Advertisement
If you have a new account but are having problems posting or verifying your account, please email us on hello@boards.ie for help. Thanks :)
Hello all! Please ensure that you are posting a new thread or question in the appropriate forum. The Feedback forum is overwhelmed with questions that are having to be moved elsewhere. If you need help to verify your account contact hello@boards.ie

Best way to update DB table

Options
  • 19-03-2013 3:10pm
    #1
    Registered Users Posts: 3,532 ✭✭✭


    I'm looking to get your opinion on this.

    I have a script which runs twice a day. It gets some information and updates the database with the new information. It updates twice daily because the DB needs to be kept up-to-date with new information and because some of the information in the DB expires and no longer needs to be here.

    Would you (should I) :

    1) Delete the table and rebuild.

    2) Delete only the expired rows (i.e. information which has not been found by the script) and insert new information only.


    Assume around 200 rows of data max.


Comments

  • Registered Users Posts: 27,033 ✭✭✭✭GreeBo


    Does anything else write to the DB or just this operation?

    Is it 200 rows being updated or 200 rows max in the DB ever?


  • Closed Accounts Posts: 8,016 ✭✭✭CreepingDeath


    I'm looking to get your opinion on this.

    I have a script which runs twice a day. It gets some information and updates the database with the new information. It updates twice daily because the DB needs to be kept up-to-date with new information and because some of the information in the DB expires and no longer needs to be here.
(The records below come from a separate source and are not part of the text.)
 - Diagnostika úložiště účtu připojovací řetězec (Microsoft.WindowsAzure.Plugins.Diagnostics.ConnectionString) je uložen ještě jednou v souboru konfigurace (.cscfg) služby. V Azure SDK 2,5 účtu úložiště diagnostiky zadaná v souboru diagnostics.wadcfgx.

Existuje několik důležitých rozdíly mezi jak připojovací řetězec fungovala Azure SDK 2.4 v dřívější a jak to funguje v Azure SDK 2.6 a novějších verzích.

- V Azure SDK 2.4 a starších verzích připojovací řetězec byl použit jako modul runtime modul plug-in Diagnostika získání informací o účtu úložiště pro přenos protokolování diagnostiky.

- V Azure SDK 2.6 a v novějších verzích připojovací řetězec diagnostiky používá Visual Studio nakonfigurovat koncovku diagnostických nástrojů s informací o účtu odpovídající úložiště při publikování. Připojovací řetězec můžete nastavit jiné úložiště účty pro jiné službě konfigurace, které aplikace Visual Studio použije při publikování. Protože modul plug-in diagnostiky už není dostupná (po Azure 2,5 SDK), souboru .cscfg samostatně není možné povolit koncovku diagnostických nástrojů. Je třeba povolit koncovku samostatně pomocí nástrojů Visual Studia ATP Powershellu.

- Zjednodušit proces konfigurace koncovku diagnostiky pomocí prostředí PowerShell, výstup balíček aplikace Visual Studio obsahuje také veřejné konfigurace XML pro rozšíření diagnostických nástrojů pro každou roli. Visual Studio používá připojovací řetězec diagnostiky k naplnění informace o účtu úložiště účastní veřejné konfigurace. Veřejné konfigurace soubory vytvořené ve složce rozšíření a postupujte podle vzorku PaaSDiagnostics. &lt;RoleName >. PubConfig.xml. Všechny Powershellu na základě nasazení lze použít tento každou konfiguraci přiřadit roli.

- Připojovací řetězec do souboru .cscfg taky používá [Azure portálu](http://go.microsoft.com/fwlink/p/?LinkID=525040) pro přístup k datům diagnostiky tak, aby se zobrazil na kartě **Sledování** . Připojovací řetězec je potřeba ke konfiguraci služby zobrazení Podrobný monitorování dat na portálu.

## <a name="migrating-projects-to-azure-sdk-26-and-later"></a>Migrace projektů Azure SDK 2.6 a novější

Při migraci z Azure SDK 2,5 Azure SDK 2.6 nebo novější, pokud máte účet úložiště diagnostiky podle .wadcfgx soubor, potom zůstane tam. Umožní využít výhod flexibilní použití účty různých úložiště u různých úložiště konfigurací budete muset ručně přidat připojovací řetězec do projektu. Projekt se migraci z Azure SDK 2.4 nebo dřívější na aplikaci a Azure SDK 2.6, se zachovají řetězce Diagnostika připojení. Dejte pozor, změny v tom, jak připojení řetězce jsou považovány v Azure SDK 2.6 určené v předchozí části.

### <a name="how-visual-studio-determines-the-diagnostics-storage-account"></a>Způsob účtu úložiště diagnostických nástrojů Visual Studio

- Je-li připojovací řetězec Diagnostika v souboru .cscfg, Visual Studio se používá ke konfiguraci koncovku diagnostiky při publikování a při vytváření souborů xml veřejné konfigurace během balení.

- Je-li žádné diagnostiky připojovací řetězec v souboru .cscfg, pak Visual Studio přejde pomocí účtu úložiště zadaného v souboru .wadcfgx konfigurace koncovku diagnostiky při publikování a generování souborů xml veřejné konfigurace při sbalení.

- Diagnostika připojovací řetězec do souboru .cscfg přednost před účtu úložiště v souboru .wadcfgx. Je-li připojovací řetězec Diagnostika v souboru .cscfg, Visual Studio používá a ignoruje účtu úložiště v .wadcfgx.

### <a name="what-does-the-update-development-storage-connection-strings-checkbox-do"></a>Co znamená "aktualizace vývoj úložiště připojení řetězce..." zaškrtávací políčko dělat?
    Would you (should I) :

    1) Delete the table and rebuild.

    2) Delete only the expired rows (i.e. information which has not been found by the script) and insert new information only.


    Assume around 200 rows of data max.

    If only some of the data expires, that means the rest is valid.
    So I don't see why you'd delete the table, that seems like overkill/bad practice.

    Definitely option 2.


  • Registered Users Posts: 3,532 ✭✭✭Unregistered.



    If only some of the data expires, that means the rest is valid.
    So I don't see why you'd delete the table, that seems like overkill/bad practice.

    Definitely option 2.

    Wouldn't the DB need to do a lookup each time before it inserts a new entry - to see of it is already there.


  • Registered Users Posts: 3,532 ✭✭✭Unregistered.


    GreeBo wrote: »
    Does anything else write to the DB or just this operation?

    Is it 200 rows being updated or 200 rows max in the DB ever?

    The DB is just used to store information collected by the script. Some of the information collected could already be in the database, and should not be in there twice.


  • Registered Users Posts: 27,033 ✭✭✭✭GreeBo


    The DB is just used to store information collected by the script. Some of the information collected could already be in the database, and should not be in there twice.

    So typically the script will be doing *something* to ~200 rows?
    Just run updates so, no need to move the entire table.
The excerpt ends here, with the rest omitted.